Entre as práticas ilícitas apontadas estão o transporte irregular de eleitores, aliciamento de indígenas para transferência de domicílio eleitoral e oferta de dinheiro, combustível e frangos congelados em troca de votos.

O Ministério Público apresentou vídeos, imagens e outros documentos como provas das condutas mencionadas. Com base nesse conjunto probatório, o órgão requereu a cassação do registro ou diploma dos envolvidos, a declaração de inelegibilidade por oito anos para Edelo e Gilmar e a aplicação de multa no valor de R$ 53.205,00. Em julho do ano passado, o juiz Romeu da Cunha Gomes condenou o trio à cassação e ordenou novas eleições, mas os manteve no cargo até o trânsito em julgado do processo – o que ainda não ocorreu devido aos recursos pendentes de exame.

A defesa argumentou que Edelo e Roseli não poderiam figurar no polo passivo da ação, pois não haveria comprovação de sua participação nos atos ilícitos, bem como que não teriam incorrido em práticas abusivas ou compra de sufrágio.

Segundo a promotoria, o servidor municipal Rogério Gonçalves atuou como intermediário no esquema, angariando votos dentro da comunidade indígena Enawenê-Nawê em benefício de Edelo e Gilmar. Além disso, ressaltou a proximidade política entre os representados, evidenciada por registros em redes sociais e reuniões documentadas.

No caso de Roseli, o MPE reconheceu a ausência de provas diretas de sua participação, mas sustentou que sua inclusão na ação decorre da indivisibilidade da chapa majoritária, conforme entendimento do Tribunal Superior Eleitoral (TSE).
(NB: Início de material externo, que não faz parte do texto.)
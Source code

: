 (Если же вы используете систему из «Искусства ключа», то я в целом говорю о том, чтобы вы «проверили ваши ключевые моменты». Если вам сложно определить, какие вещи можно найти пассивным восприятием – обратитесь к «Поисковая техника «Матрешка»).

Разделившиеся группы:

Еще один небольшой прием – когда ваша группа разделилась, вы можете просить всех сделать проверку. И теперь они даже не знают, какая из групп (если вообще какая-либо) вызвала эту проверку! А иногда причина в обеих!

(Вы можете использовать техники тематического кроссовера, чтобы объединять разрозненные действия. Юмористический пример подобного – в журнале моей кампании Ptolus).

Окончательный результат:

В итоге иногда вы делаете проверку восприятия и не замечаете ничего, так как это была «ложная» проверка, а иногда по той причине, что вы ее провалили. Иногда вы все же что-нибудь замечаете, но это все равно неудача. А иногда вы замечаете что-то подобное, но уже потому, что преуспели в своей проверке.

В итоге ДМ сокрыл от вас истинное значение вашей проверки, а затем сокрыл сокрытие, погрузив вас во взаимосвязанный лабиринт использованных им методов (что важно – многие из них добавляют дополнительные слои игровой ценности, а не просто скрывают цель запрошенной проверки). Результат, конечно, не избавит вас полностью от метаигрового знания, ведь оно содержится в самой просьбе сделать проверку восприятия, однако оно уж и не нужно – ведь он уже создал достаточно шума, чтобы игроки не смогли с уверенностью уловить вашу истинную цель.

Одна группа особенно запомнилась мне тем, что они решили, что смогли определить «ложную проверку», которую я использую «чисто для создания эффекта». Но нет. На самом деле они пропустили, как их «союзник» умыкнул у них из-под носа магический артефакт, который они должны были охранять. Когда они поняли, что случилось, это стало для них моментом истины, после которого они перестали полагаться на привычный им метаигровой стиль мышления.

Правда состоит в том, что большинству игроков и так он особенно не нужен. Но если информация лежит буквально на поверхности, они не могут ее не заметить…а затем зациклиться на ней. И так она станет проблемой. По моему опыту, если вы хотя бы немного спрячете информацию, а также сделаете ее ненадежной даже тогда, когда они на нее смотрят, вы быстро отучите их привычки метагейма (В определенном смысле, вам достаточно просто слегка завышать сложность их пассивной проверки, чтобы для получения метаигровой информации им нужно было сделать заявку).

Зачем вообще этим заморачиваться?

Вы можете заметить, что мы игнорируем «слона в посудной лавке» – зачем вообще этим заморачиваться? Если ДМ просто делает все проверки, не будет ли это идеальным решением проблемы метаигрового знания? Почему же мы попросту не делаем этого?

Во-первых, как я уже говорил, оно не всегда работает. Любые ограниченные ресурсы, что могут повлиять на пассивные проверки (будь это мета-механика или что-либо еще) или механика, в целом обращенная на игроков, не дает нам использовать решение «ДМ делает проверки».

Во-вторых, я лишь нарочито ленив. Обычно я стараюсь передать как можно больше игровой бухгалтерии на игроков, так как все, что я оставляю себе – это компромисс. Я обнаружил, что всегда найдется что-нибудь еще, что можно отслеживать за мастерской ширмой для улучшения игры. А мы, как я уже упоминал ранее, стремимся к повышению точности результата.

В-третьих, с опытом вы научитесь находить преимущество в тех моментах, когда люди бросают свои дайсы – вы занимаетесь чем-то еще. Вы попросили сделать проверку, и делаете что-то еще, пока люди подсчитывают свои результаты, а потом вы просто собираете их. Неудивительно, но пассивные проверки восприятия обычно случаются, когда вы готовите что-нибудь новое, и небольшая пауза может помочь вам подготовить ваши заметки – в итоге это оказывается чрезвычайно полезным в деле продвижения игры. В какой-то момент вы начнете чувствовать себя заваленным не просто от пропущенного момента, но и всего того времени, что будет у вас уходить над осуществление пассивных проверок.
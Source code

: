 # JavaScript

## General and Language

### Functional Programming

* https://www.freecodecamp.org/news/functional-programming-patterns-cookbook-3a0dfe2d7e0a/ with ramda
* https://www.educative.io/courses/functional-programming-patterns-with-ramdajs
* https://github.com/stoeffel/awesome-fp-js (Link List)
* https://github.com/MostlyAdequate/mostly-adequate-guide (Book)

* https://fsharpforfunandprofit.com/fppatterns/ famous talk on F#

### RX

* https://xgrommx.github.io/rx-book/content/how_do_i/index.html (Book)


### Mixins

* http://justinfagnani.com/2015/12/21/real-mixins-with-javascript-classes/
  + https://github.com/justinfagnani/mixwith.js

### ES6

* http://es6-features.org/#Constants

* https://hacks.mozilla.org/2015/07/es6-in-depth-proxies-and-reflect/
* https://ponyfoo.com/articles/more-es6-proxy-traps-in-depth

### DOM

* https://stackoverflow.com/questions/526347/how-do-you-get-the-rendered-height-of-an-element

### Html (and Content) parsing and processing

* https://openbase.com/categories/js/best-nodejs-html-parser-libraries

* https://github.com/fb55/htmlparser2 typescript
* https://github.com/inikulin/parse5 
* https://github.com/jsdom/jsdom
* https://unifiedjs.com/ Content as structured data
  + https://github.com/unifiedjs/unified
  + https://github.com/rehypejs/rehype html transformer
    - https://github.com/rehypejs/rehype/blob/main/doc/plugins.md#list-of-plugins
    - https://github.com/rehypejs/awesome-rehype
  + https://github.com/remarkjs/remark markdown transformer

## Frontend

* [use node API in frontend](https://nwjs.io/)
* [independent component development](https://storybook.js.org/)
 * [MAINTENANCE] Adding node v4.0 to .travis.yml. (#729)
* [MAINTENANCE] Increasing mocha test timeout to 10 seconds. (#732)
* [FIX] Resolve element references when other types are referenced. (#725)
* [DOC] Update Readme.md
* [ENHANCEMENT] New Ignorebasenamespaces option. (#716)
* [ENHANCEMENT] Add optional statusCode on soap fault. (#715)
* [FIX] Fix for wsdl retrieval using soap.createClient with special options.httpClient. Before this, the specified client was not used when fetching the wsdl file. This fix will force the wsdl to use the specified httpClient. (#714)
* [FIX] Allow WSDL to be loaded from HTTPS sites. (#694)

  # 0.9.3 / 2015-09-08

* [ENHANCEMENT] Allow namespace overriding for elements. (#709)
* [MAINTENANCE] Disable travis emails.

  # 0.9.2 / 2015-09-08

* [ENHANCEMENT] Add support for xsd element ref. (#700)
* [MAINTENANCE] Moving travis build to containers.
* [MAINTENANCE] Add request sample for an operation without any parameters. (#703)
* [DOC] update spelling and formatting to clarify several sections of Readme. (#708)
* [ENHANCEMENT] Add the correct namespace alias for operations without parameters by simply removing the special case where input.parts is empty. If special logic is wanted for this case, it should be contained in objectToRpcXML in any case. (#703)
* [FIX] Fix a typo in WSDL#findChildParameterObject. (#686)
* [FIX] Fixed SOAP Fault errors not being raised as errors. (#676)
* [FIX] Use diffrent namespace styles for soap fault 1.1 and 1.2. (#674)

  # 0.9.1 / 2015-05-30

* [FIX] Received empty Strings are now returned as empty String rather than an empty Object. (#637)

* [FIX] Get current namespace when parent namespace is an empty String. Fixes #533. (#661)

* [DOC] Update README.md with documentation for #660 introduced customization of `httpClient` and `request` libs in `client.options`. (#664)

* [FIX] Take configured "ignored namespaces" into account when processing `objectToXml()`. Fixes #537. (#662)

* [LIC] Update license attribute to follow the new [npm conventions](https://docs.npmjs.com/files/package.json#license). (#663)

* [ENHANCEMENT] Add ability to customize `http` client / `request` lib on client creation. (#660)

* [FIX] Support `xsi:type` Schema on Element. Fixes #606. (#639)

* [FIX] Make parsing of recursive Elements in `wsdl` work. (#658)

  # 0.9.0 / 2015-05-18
“No caso em tela, restou inequivocamente demonstrado que a chapa majoritária foi diretamente beneficiada pelo esquema ilícito operacionalizado pelos demais investigados. A análise dos dados eleitorais revela que, nas seções 107 e 108, destinadas aos eleitores indígenas cooptados, a chapa de EDELO e ROSELI obteve expressivos 284 votos, em uma eleição decidida por apenas 155 votos de diferença. Tal circunstância, por si só, demonstra o benefício direto e substancial obtido”, anotou o Ministério Público nas contrarrazões em que postula pela manutenção da cassação. Com o pedido de vista, o julgamento foi adiado e deverá ser incluso na próxima sessão.